I embarked from Denver mid-morning, with roughly 80 miles of interstate to the base of the legendary road. On the highway, the big GLS was right at home moving at pace. The seats were extraordinarily supportive and plush, and the dual 12.3-inch infotainment displays worked without a hitch. This particular GLS came equipped with semi-autonomous driving features like adaptive cruise control and steering assist, all of which allowed me to "monitor" the car while relishing in the heated massage-seat function, as well as a thunderous Burmester High-End 3D Surround Sound System.

Before long, those 80 miles were history, and it was time for the real fun to begin. So with the GLS in Sport + mode, its most raucous setting, and the transmission set in "manual" mode, I began the hill climb. Now, I'll be the first to admit that I'm no Michèle Mouton but a few spirited stretches were definitely in order, and the Benz reacted just as I thought it might—superbly. Carving corner after corner, often offering more grip than I had guts, it was easy to forget that I was driving a 5,700-lb 3-row family hauler. The only thing that really gave it away was the GLS's long wheelbase and muted steering feel that made tight hairpins feel just a little smaller and you could feel some of the weight under braking. 

With that said, the GLS could go flat out but its sweet spot is about 60-80% of that. And if that's not good enough for you, you'll just need to abandon your family and buy an AMG GT R. 

Of course, in time, the inevitable occurred. I got trapped behind slow-going mountain traffic and decided to put the beast back in "comfort" mode for a leisurely ride to the clouds. At low speeds, the GLS absorbed the imperfections of the weather-beaten mountain tarmac without drama, and that wonderful AMG V8 burbled ever so slightly just soothing my petrol-loving soul. 

Thus, in unmatched comfort and style, I comfortably made my way to the summit that tested the wits of countless drivers and inspired "America the Beautiful."

In total, I spent roughly 4 hours behind the wheel and felt hardly fatigued. My only complaints with the GLS, if any, is that the transmission in Sport+ could use a more aggressive tune, the rocker panel steps—like other cars—do a great job of getting your lower pant leg dirty, and the ultra-techy user interface likely chagrins older buyers. 
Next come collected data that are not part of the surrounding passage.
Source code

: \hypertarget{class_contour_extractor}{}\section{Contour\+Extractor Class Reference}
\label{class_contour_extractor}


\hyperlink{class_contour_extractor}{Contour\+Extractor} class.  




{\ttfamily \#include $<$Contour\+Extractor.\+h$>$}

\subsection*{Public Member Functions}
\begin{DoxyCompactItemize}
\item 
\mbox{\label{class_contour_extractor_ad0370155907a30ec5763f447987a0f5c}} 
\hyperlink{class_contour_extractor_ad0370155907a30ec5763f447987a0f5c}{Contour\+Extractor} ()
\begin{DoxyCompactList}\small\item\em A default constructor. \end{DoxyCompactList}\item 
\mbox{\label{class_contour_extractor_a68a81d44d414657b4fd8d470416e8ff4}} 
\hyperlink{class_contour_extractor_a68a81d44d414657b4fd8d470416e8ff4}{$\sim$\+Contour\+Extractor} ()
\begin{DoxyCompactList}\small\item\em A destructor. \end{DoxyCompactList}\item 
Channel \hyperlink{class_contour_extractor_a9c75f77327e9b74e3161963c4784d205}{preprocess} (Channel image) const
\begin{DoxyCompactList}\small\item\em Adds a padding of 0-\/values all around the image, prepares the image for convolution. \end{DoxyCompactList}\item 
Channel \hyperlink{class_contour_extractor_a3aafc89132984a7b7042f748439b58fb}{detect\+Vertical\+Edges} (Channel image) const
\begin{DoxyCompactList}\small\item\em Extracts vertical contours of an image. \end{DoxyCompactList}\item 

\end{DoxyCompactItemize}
Those are both very forgivable nuances, though. After all, it's a luxurious three-row all-wheel-drive SUV that can do 0-60 in under 4 seconds with the braking and composure to match. And lest I not forget that intoxicating Mercedes AMG V8 soundtrack. Just like that, the brilliance of Mercedes AMG strikes again—just make sure that, if you do in fact get one, you have the name of a good traffic lawyer saved in your contacts.